Ceres Managed Futures LLC, a Delaware limited liability company, acts as the general partner (the “General Partner”) and commodity pool operator of the Partnership. The General Partner is wholly owned by Morgan Stanley Smith Barney Holdings LLC (“MSSB Holdings”). Morgan Stanley, indirectly through various subsidiaries, owns a majority equity interest in MSSB Holdings. Citigroup Inc. indirectly owns a minority equity interest in MSSB Holdings. Citigroup Inc. also indirectly owns Citigroup Global Markets Inc. (“CGM”), the commodity broker and a selling agent for the Partnership. Morgan Stanley expects to purchase, subject to regulatory approvals, Citigroup Inc.’s remaining interest in MSSB Holdings.
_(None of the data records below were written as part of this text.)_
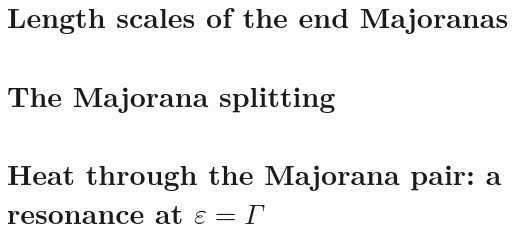 \section{Length scales of the end Majoranas}
\label{sec:lengths}

\section{The Majorana splitting}
\label{sec:splitting}

\section{Heat through the Majorana pair: a resonance at \texorpdfstring{$\varepsilon=\Gamma$}{epsilon = Gamma}}
\label{sec:resonance}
Prior to July 31, 2009, the date as of which MSSB Holdings became its owner, the General Partner was wholly owned by Citigroup Financial Products Inc., a wholly owned subsidiary of Citigroup Global Markets Holdings Inc., the sole owner of which is Citigroup Inc.
As of March 31, 2013, all trading decisions are made for the Partnership by Transtrend B.V. (“Transtrend”), Winton Capital Management Limited (“Winton”) and AAA Capital Management Advisors, Ltd. (“AAA”) (each an “Advisor” and, collectively, the “Advisors”), each of which is a registered commodity trading advisor.
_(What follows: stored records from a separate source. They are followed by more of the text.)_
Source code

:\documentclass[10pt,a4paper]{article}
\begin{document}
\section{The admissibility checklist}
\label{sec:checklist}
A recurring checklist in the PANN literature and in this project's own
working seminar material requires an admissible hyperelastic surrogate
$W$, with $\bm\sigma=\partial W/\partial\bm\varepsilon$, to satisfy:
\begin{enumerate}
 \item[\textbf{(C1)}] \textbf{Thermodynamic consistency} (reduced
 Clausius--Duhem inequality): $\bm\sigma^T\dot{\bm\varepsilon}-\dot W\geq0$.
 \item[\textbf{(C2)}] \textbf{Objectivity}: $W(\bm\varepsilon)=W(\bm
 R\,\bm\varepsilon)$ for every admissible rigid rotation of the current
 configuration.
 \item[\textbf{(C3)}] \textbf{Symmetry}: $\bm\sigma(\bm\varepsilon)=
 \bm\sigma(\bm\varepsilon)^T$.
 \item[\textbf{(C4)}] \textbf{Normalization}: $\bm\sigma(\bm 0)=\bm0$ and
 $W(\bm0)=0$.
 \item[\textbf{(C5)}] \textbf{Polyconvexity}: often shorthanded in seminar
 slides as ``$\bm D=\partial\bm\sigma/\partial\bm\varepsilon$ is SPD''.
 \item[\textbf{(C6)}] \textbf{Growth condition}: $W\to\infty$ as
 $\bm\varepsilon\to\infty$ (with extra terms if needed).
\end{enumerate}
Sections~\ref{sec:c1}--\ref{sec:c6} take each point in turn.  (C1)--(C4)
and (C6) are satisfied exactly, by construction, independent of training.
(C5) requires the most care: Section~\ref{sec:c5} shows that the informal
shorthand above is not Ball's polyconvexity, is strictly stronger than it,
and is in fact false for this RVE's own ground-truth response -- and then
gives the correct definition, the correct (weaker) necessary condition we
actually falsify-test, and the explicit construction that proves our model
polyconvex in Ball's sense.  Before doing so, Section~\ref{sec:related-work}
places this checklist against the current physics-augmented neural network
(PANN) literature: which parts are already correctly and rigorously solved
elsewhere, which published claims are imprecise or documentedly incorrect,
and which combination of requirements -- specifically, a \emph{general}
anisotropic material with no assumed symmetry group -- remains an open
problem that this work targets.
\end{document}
On June 1, 2011, the Partnership began offering “Class A” Redeemable Units and “Class Z” Redeemable Units pursuant to the offering memorandum. All Redeemable Units issued prior to June 1, 2011, were deemed Class A Redeemable Units. The rights, powers, duties and obligations associated with investment in Class A Redeemable Units were not changed. On August 1, 2011, Class Z Redeemable Units were first issued to certain employees of Morgan Stanley Smith Barney LLC and its affiliates (and their family members). Class A Redeemable Units and Class Z Redeemable Units will each be referred to as a “Class” and collectively referred to as the “Classes.” The Class of Redeemable Units that a limited partner receives upon a subscription will generally depend upon the status of the limited partner, although the General Partner may determine to offer Redeemable Units to investors at its discretion.
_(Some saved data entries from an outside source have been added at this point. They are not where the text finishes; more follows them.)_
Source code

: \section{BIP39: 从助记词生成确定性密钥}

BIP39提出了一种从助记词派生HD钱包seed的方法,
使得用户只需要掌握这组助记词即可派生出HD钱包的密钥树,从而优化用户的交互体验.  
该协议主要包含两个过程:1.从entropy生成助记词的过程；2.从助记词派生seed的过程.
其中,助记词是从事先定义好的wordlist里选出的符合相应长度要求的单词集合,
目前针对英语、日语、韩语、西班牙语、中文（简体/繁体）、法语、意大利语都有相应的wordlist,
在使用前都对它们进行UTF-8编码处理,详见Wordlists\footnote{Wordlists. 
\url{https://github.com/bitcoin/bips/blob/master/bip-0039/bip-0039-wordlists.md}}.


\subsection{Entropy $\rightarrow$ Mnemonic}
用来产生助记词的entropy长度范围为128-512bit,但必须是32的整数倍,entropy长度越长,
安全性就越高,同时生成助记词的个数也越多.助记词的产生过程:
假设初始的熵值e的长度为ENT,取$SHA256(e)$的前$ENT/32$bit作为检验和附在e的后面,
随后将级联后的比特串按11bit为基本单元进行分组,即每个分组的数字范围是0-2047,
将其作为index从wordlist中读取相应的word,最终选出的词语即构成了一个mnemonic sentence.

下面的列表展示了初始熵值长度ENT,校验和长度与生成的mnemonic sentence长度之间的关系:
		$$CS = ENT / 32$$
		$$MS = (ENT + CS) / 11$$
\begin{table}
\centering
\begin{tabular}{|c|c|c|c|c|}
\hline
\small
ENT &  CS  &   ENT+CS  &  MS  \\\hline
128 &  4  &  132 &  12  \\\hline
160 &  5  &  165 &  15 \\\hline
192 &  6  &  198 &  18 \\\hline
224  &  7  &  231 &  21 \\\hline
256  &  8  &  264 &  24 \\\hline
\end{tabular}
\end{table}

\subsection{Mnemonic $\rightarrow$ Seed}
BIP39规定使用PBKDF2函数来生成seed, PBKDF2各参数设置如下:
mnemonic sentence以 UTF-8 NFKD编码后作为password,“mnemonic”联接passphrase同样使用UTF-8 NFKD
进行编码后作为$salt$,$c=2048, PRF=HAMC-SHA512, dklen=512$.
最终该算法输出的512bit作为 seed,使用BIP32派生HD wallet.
The General Partner and each limited partner of the Partnership share in the profits and losses of the Partnership in proportion to the amount of Partnership interest owned by each, except that no limited partner is liable for obligations of the Partnership in excess of its capital contribution and profits, if any, net of distributions and losses, if any.
The accompanying financial statements and accompanying notes are unaudited but, in the opinion of the General Partner, include all adjustments, consisting only of normal recurring adjustments, necessary for a fair statement of the Partnership’s financial condition at March 31, 2013, and December 31, 2012, and the results of its operations and changes in partners’ capital for the three months ended March 31, 2013 and 2012. These financial statements present the results of interim periods and do not include all disclosures normally provided in annual financial statements. You should read these financial statements together with the financial statements and notes included in the Partnership’s Annual Report on Form 10-K, filed with the Securities and Exchange Commission (the “SEC”) for the year ended December 31, 2012.
The preparation of financial statements and accompanying notes in conformity with accounting principles generally accepted in the United States of America (“GAAP”) requires the General Partner to make estimates and assumptions that affect the reported amounts of assets and liabilities, income and expenses, and related disclosures of contingent assets and liabilities in the financial statements and accompanying notes. As a result, actual results could differ from these estimates.
Due to the nature of commodity trading, the results of operations for the interim periods presented should not be considered indicative of the results that may be expected for the entire year.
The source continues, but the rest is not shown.